Pope with Masses in Mexico APGregorio Borgia
AP/Gregorio Borgia

The famous Peruvian economist Hernando de Soto has written an public letter to Pope Francis, suggesting that the pontiff tell Donald Trump that the world needs more walls, not fewer walls, if we are truly going to help the world’s poor.

Writing in Fortune magazine, De Soto, a hero of free-market advocates and the author of the award-winning 2000 bestseller The Mystery of Capital, does not shy away from giving advice to Pope Francis, suggesting that in order to achieve his goal of helping the indigent to emerge from poverty, a greater protection of property rights is essential.

De Soto, who has successfully debated iconic left-wing economists like Jeffrey Sachs and Joseph Stiglitz, has been an outspoken advocate of a sturdier rule of law, and especially property law, in countries that are plagued by high poverty levels.

The economist notes that 5 billion of the world’s 7 billion people don’t hold legal title to the property that they own, and so they lack the legal property rights required “to reside, own assets or do business in their own or any other country.”

This is in large part why so many people of the world can do little to improve their economic status, de Soto argues, since legitimate property owners “will struggle to have access to credit or the ability to raise capital since borrowers typically need to pledge some kind of property in exchange.”

Despite his conservative credentials, De Soto has won praise from across the aisle, from Margaret Thatcher to Koffi Annan. Bill Clinton famously called de Soto “the world’s greatest living economist” and Jack Kemp said he deserved to win the Nobel Peace Prize.

In his gentle advice to Pope Francis, de Soto said he “should challenge the Mexican government to improve property rights for owners of the country’s 10 million urban homes, 137 million hectares and 6 million businesses,” since most Latin American countries “have yet to document the property rights of their own people.”

So rather than speak about border walls, de Soto encourages, Pope Francis should “publicly defend the universal right of all people – sanctioned by the U.S. Constitution and the Universal Declaration of Human Rights – to enclose, defend and develop property borders inside their countries, so that they don’t have to migrate to America to get them.”

Since Donald Trump has built a fortune by carefully documenting and enclosing property, de Soto reasons, and putting it to its highest valued use, Pope Francis should press him to ensure the same possibility for others, because when people have legally documented property and make deals according to accessible laws, they in turn follow the rules since the law serves them.

Thus the property crisis and the immigration crisis walk hand in hand.

In defense of walls, de Soto points out that all living systems — whether created by God or organized by man — originate and operate only in encapsulated spaces. “Cells, molecules, body organs, computers or social groups — each and every one — is contained and constrained within a boundary, whether it is a membrane, an epidermis, a wall, or a legal property right,” he says.

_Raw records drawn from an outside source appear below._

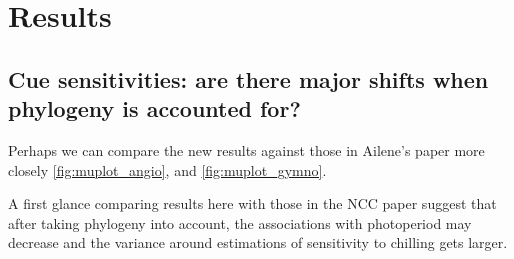 \documentclass{article}\usepackage[]{graphicx}\usepackage[]{color}
\begin{document}

\section*{Results}


\subsection*{Cue sensitivities: are there major shifts when phylogeny is accounted for?}

\item Perhaps we can compare the new results against those in Ailene's paper more closely \ref{fig:muplot_angio}, and \ref{fig:muplot_gymno}.

\item A first glance comparing results here with those in the NCC paper suggest that after taking phylogeny into account, the associations with photoperiod may decrease and the variance around estimations of sensitivity to chilling gets larger.
\end{document}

If the poor knew that their property—their small businesses, homes, and intellectual property—was defended by the rule of law, they would have an invaluable tool to lift themselves out of their condition and the motivation to work to build an estate protected by a “wall” of law.

De Soto ends his essay appealing to the Pope to instruct Vatican intellectuals “to not only ask why the few have so much, but also why the many have so little.”